# Work task
Write each line out a second time, exactly as shown below.

(Excerpts from a dataset)
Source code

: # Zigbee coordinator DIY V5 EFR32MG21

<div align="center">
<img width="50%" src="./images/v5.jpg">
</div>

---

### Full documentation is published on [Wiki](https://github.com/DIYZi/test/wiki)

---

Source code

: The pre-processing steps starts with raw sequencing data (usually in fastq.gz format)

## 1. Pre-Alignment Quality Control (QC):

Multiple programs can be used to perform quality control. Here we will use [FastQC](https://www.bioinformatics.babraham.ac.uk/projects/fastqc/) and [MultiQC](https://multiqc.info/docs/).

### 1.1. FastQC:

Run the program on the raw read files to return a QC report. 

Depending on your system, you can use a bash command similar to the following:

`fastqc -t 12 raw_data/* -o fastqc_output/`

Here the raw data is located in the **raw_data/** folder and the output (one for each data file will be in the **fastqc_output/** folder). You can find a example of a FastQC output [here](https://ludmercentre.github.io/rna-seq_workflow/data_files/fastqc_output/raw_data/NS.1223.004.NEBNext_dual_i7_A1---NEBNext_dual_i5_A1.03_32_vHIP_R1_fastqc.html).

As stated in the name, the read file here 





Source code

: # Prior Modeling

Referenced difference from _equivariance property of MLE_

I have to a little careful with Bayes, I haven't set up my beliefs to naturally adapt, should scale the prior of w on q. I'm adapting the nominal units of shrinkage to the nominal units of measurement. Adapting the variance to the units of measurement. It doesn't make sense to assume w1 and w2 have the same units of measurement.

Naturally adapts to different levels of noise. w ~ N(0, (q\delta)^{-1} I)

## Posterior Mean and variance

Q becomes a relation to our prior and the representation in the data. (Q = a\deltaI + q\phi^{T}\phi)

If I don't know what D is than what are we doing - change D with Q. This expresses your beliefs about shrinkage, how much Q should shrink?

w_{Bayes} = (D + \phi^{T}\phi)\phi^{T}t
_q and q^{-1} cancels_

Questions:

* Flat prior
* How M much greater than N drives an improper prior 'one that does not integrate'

# Result of this task
Source code

: # Zigbee coordinator DIY V5 EFR32MG21

<div align="center">
<img width="50%" src="./images/v5.jpg">
</div>

---

### Full documentation is published on [Wiki](https://github.com/DIYZi/test/wiki)

---

Source code

: The pre-processing steps starts with raw sequencing data (usually in fastq.gz format)

## 1. Pre-Alignment Quality Control (QC):

Multiple programs can be used to perform quality control. Here we will use [FastQC](https://www.bioinformatics.babraham.ac.uk/projects/fastqc/) and [MultiQC](https://multiqc.info/docs/).

### 1.1. FastQC:

Run the program on the raw read files to return a QC report. 

Depending on your system, you can use a bash command similar to the following:

`fastqc -t 12 raw_data/* -o fastqc_output/`

Here the raw data is located in the **raw_data/** folder and the output (one for each data file will be in the **fastqc_output/** folder). You can find a example of a FastQC output [here](https://ludmercentre.github.io/rna-seq_workflow/data_files/fastqc_output/raw_data/NS.1223.004.NEBNext_dual_i7_A1---NEBNext_dual_i5_A1.03_32_vHIP_R1_fastqc.html).

As stated in the name, the read file here 





Source code

: # Prior Modeling

Referenced difference from _equivariance property of MLE_

I have to a little careful with Bayes, I haven't set up my beliefs to naturally adapt, should scale the prior of w on q. I'm adapting the nominal units of shrinkage to the nominal units of measurement. Adapting the variance to the units of measurement. It doesn't make sense to assume w1 and w2 have the same units of measurement.

Naturally adapts to different levels of noise. w ~ N(0, (q\delta)^{-1} I)

## Posterior Mean and variance

Q becomes a relation to our prior and the representation in the data. (Q = a\deltaI + q\phi^{T}\phi)

If I don't know what D is than what are we doing - change D with Q. This expresses your beliefs about shrinkage, how much Q should shrink?

w_{Bayes} = (D + \phi^{T}\phi)\phi^{T}t
_q and q^{-1} cancels_

Questions:

* Flat prior
* How M much greater than N drives an improper prior 'one that does not integrate'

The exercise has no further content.